What the task asks:
Give back only the lines in the records below from the one with "confirm their feelings" to the one with "# Chapter 9 - Move to actions", both inclusive, word for word.

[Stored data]
BEGIN

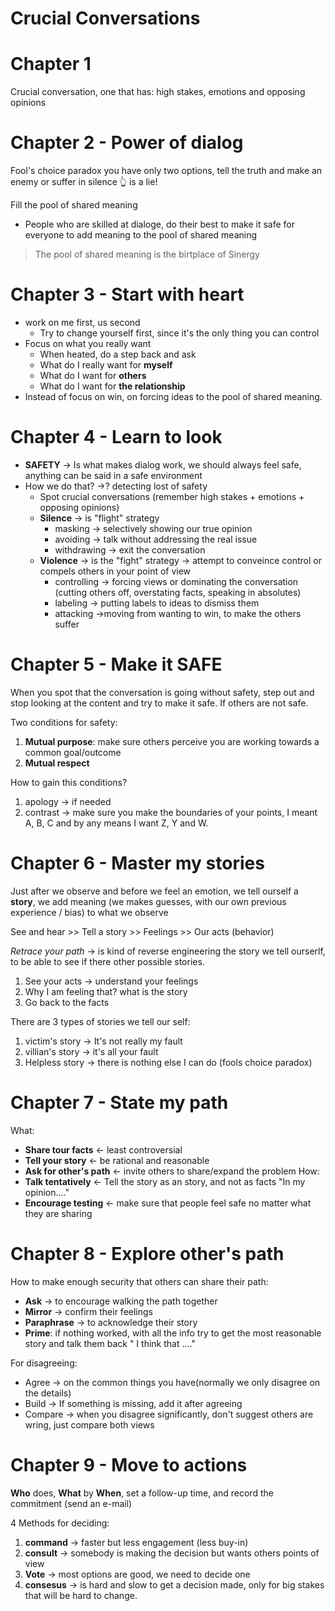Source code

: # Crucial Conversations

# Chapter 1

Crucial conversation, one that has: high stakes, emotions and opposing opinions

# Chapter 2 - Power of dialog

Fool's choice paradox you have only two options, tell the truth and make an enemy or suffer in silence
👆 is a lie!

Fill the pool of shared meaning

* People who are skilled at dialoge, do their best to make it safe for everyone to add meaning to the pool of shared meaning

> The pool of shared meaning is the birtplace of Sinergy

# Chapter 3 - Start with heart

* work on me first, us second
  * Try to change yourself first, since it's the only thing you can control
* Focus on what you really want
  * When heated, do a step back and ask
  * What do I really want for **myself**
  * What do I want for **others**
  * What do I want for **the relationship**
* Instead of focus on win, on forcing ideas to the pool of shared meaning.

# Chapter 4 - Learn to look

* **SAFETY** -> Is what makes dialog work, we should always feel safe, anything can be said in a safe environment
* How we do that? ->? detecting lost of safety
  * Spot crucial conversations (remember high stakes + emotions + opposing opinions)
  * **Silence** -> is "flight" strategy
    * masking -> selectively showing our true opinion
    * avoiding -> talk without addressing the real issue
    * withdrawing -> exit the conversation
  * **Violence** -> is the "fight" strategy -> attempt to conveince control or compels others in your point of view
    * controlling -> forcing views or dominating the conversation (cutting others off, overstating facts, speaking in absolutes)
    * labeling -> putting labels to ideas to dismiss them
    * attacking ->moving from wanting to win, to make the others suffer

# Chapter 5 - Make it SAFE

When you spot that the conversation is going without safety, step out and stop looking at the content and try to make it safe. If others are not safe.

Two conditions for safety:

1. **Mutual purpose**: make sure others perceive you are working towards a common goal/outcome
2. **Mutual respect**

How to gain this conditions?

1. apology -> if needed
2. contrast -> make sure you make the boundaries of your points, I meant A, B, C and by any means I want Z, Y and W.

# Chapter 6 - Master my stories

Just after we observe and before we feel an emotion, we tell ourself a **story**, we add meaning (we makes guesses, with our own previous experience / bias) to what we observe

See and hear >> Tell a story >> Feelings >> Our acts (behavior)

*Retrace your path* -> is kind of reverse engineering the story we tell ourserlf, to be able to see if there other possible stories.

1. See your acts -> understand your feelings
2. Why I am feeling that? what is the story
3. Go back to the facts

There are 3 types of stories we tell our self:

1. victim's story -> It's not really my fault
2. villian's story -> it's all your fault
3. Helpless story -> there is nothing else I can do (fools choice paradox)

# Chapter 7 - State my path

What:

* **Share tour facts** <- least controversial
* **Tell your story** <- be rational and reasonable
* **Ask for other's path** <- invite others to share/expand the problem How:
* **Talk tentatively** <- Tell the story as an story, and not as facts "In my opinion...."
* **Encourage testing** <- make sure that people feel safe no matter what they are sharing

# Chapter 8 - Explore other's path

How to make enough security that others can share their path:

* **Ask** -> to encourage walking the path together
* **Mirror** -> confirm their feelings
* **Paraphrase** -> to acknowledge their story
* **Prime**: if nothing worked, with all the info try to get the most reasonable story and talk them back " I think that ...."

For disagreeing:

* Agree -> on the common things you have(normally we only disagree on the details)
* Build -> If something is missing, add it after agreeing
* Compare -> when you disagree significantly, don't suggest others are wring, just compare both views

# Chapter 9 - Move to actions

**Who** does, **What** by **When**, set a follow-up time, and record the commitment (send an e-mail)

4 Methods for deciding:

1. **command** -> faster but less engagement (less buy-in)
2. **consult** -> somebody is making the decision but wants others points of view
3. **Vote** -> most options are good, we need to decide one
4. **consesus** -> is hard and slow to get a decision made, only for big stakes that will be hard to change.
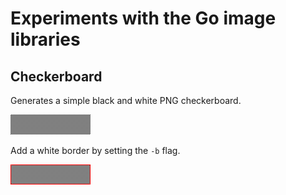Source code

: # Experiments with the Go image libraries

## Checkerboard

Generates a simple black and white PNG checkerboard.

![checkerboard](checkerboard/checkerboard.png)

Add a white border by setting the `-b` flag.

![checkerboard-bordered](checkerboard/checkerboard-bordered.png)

END

Exercise solution:
* **Mirror** -> confirm their feelings
* **Paraphrase** -> to acknowledge their story
* **Prime**: if nothing worked, with all the info try to get the most reasonable story and talk them back " I think that ...."

For disagreeing:

* Agree -> on the common things you have(normally we only disagree on the details)
* Build -> If something is missing, add it after agreeing
* Compare -> when you disagree significantly, don't suggest others are wring, just compare both views

# Chapter 9 - Move to actions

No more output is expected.